WORK INSTRUCTIONS: In the copy, include no pictures. Reproduce the rest of the entries exactly.

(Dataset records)
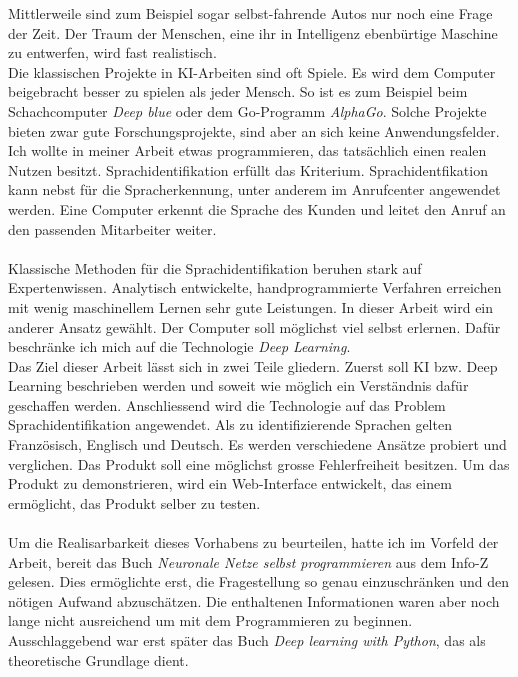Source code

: Mittlerweile sind zum Beispiel sogar selbst-fahrende Autos nur noch eine Frage der Zeit. Der Traum der Menschen, eine ihr in Intelligenz ebenbürtige Maschine zu entwerfen, wird fast realistisch.
\\
Die klassischen Projekte in KI-Arbeiten sind oft Spiele. Es wird dem Computer beigebracht besser zu spielen als jeder Mensch. So ist es zum Beispiel beim Schachcomputer
\textit{Deep blue}\parencite{deepblue} oder dem Go-Programm \textit{AlphaGo}\parencite{alphago}.
Solche Projekte bieten zwar gute Forschungsprojekte, sind aber an sich keine Anwendungsfelder. Ich wollte in meiner Arbeit etwas programmieren, das tatsächlich einen realen Nutzen
besitzt.
Sprachidentifikation erfüllt das Kriterium. Sprachidentfikation kann nebst für die Spracherkennung, unter anderem im Anrufcenter angewendet werden. Eine Computer erkennt die Sprache des Kunden und leitet den Anruf an den passenden Mitarbeiter weiter.
\\ \\
Klassische Methoden für die Sprachidentifikation beruhen stark auf Expertenwissen. Analytisch entwickelte, handprogrammierte Verfahren erreichen mit wenig maschinellem Lernen sehr gute Leistungen. In dieser Arbeit wird ein anderer Ansatz gewählt. Der Computer soll möglichst viel selbst erlernen. Dafür beschränke ich mich auf die Technologie \textit{Deep Learning}. 
\\ 
Das Ziel dieser Arbeit lässt sich in zwei Teile gliedern. Zuerst soll KI bzw. Deep Learning beschrieben werden und soweit wie möglich ein Verständnis dafür geschaffen werden.
Anschliessend wird die Technologie auf das Problem Sprachidentifikation angewendet. Als zu identifizierende Sprachen gelten Französisch, Englisch und Deutsch. Es
werden verschiedene Ansätze probiert und verglichen. Das Produkt soll eine möglichst grosse Fehlerfreiheit besitzen. Um das Produkt zu demonstrieren, wird ein Web-Interface
entwickelt, das einem ermöglicht, das Produkt selber zu testen.
\\ \\
Um die Realisarbarkeit dieses Vorhabens zu beurteilen, hatte ich im Vorfeld der Arbeit, bereit das Buch  \textit{Neuronale Netze selbst programmieren}\parencite{neuronale_netze} aus dem Info-Z gelesen. Dies ermöglichte erst, die Fragestellung so genau einzuschränken und den nötigen Aufwand abzuschätzen. Die enthaltenen Informationen waren aber noch lange nicht ausreichend um mit dem Programmieren zu beginnen. Ausschlaggebend war erst später das Buch \textit{Deep learning with Python}\parencite{chollet}, das als theoretische Grundlage dient.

SOLUTION TO THIS TASK:
Source code

: Mittlerweile sind zum Beispiel sogar selbst-fahrende Autos nur noch eine Frage der Zeit. Der Traum der Menschen, eine ihr in Intelligenz ebenbürtige Maschine zu entwerfen, wird fast realistisch.
\\
Die klassischen Projekte in KI-Arbeiten sind oft Spiele. Es wird dem Computer beigebracht besser zu spielen als jeder Mensch. So ist es zum Beispiel beim Schachcomputer
\textit{Deep blue}\parencite{deepblue} oder dem Go-Programm \textit{AlphaGo}\parencite{alphago}.
Solche Projekte bieten zwar gute Forschungsprojekte, sind aber an sich keine Anwendungsfelder. Ich wollte in meiner Arbeit etwas programmieren, das tatsächlich einen realen Nutzen
besitzt.
Sprachidentifikation erfüllt das Kriterium. Sprachidentfikation kann nebst für die Spracherkennung, unter anderem im Anrufcenter angewendet werden. Eine Computer erkennt die Sprache des Kunden und leitet den Anruf an den passenden Mitarbeiter weiter.
\\ \\
Klassische Methoden für die Sprachidentifikation beruhen stark auf Expertenwissen. Analytisch entwickelte, handprogrammierte Verfahren erreichen mit wenig maschinellem Lernen sehr gute Leistungen. In dieser Arbeit wird ein anderer Ansatz gewählt. Der Computer soll möglichst viel selbst erlernen. Dafür beschränke ich mich auf die Technologie \textit{Deep Learning}. 
\\ 
Das Ziel dieser Arbeit lässt sich in zwei Teile gliedern. Zuerst soll KI bzw. Deep Learning beschrieben werden und soweit wie möglich ein Verständnis dafür geschaffen werden.
Anschliessend wird die Technologie auf das Problem Sprachidentifikation angewendet. Als zu identifizierende Sprachen gelten Französisch, Englisch und Deutsch. Es
werden verschiedene Ansätze probiert und verglichen. Das Produkt soll eine möglichst grosse Fehlerfreiheit besitzen. Um das Produkt zu demonstrieren, wird ein Web-Interface
entwickelt, das einem ermöglicht, das Produkt selber zu testen.
\\ \\
Um die Realisarbarkeit dieses Vorhabens zu beurteilen, hatte ich im Vorfeld der Arbeit, bereit das Buch  \textit{Neuronale Netze selbst programmieren}\parencite{neuronale_netze} aus dem Info-Z gelesen. Dies ermöglichte erst, die Fragestellung so genau einzuschränken und den nötigen Aufwand abzuschätzen. Die enthaltenen Informationen waren aber noch lange nicht ausreichend um mit dem Programmieren zu beginnen. Ausschlaggebend war erst später das Buch \textit{Deep learning with Python}\parencite{chollet}, das als theoretische Grundlage dient.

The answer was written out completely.